Ruby on Rails on Windows is not just possible, it’s fabulous using WSL2 and VS Code – Scott Hanselman

I’ve been trying on and off to enjoy Ruby on Rails development on Windows for many years. I was doing Ruby on Windows as long as 13 years ago. There’s been many valiant efforts to make Rails on Windows a good experience. However, given that Windows 10 can run Linux with WSL (Windows Subsystem for Linux) and now Windows runs Linux at near-native speeds with an actual shipping Linux Kernel using WSL2, Ruby on Rails folks using Windows should do their work in WSL2.

Source: Ruby on Rails on Windows is not just possible, it’s fabulous using WSL2 and VS Code – Scott Hanselman

I’ve been doing Rails for about 13 years as well, and I’ve been following Scott for probably about that long.
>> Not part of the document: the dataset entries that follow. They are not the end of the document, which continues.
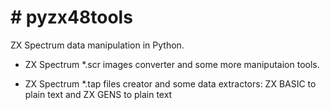 # # pyzx48tools

ZX Spectrum data manipulation in Python.

- ZX Spectrum *.scr images converter and some more maniputaion tools.

- ZX Spectrum *.tap files creator and some data extractors: ZX BASIC to plain text and ZX GENS to plain text

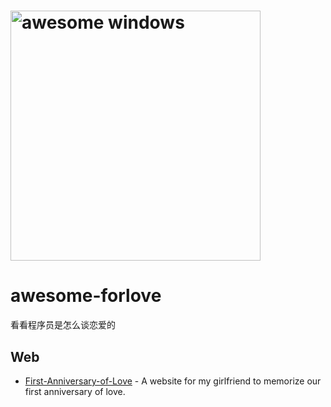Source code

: # <img src="https://github.com/lshaoshuai/awesome-forlove/blob/main/Love_Heart_symbol.svg.png" width="400" alt="awesome windows"> 
# awesome-forlove

看看程序员是怎么谈恋爱的


## Web

- [First-Anniversary-of-Love](https://github.com/Ain-Crad/First-Anniversary-of-Love?tab=readme-ov-file) - A website for my girlfriend to memorize our first anniversary of love.


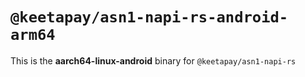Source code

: # `@keetapay/asn1-napi-rs-android-arm64`

This is the **aarch64-linux-android** binary for `@keetapay/asn1-napi-rs`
Heck, being a tech evangelist for Microsoft, it was probably him that alerted me to the fact that WSL was being put into Windows to begin with. And using it for Ruby on Rails development is precisely why I wanted it. So when it was first released in Windows 10 Insiders Edition, I hastily upgraded my gaming rig to try it out.

There were literal, show-stopping bugs that prevented doing the “normal”  kind of Rails development, where you install a Ruby version manager, then install the bundle gem, then install Rails, then bootstrap your site.

I keep wanting to say “emerge” when I mean “install.” I guess using Gentoo broke my brain, but, really, that’s what’s going on. When you’re doing this sort of thing, you’re installing software that’s dependent on your environment, which is exactly why portage was created.

I filed some bugs, and watched and waited. A couple of them were fixed pretty quickly. But then other problems became apparent, and they weren’t going to be fixed any time soon, so I gave up.

Then they announced the release of a big upgrade to the system. So I tried again. And, again, I found problems that prevented me from being able to develop with Rails. So I gave up, and stopped watching this space.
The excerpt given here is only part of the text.